When I used the dfSummary, I got the all the summary of the StateCounty2012.xls. However, there are a lot of strange things. For example, the max of total railroad employment is 255432. Then, I check the number of the files. It is the grand total. Thus, I used the some command to solve those problems.
```{r}
#| label: summary
dfSummary(statecounty)
```
## Provide Grouped Summary Statistics
Conduct some exploratory data analysis, using dplyr commands such as `group_by()`, `select()`, `filter()`, and `summarise()`. Find the central tendency (mean, median, mode) and dispersion (standard deviation, mix/max/quantile) for different subgroups within the data set.
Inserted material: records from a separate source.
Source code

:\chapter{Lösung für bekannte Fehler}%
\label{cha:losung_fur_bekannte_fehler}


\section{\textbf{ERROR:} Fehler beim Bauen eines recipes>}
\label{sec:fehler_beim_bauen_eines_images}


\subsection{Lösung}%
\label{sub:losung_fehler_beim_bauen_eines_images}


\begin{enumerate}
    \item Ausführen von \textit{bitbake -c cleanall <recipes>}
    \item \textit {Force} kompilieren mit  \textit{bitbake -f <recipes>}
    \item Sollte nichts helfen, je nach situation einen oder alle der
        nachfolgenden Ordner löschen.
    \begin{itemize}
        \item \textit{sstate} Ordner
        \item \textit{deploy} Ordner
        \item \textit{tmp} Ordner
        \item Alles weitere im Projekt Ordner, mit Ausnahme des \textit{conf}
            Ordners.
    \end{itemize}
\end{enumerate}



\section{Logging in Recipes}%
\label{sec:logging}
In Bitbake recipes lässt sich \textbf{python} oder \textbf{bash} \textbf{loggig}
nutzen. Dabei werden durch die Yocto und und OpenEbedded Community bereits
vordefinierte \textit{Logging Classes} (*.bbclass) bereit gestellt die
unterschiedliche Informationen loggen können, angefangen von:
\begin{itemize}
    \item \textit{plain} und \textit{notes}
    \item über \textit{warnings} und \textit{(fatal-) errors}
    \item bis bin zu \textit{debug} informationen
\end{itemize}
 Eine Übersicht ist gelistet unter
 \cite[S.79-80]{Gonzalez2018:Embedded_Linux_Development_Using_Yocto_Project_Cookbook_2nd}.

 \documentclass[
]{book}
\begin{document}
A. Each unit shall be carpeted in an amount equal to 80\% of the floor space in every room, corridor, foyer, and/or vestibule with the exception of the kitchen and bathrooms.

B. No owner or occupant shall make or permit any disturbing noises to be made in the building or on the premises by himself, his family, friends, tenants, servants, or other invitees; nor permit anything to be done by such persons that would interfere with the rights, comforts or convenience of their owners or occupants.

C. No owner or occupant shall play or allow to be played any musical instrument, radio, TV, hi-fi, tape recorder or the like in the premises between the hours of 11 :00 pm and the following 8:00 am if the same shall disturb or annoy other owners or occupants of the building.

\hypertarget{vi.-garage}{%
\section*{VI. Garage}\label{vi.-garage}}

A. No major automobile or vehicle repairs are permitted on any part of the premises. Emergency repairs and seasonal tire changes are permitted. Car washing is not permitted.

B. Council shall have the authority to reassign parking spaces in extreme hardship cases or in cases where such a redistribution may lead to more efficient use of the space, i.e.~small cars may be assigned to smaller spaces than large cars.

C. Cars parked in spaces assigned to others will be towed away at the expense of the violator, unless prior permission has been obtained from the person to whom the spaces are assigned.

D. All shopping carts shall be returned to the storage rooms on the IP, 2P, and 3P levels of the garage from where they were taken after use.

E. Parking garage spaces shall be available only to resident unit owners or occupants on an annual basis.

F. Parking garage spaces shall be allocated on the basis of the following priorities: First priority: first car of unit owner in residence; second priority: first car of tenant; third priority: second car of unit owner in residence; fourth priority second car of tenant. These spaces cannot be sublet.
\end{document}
First of all, I used cleancolumns to make the data is to read it. Then, I want to remove all the state_total rows. Next, used the group_by and summerise to get some of the detail of all the state. I am interested in NY state of railroad information so I used the filter command to do it. As below of form, there are 61 county of New York states. Besides that, the maximum of county's railraod employment is 3685.
In California state, there are 55 County that the summary gave us. Moreover, the minimum, maximum, mean, median county's railroad employment are respectively 1, 2888, 238.9, and 61.
```{r}
cleancolumns <- select(statecounty,"STATE","COUNTY","TOTAL")
fix_data <- na.omit(cleancolumns)
fix_data%>%
group_by(STATE)%>%
summarise(total = sum(TOTAL), meantotal=mean(TOTAL),mediantotal = median(TOTAL),
modetotal = mode(TOTAL),deviationtotal = sd(TOTAL), maxtotal = max(TOTAL),
mintotal = min(TOTAL))
NY<-filter(fix_data,STATE == "NY")
summary(NY)
CA<-filter(fix_data,STATE == "CA")
summary(CA)
```
### Explain and Interpret
Be sure to explain why you choose a specific group. Comment on the interpretation of any interesting differences between groups that you uncover. This section can be integrated with the exploratory data analysis, just be sure it is included.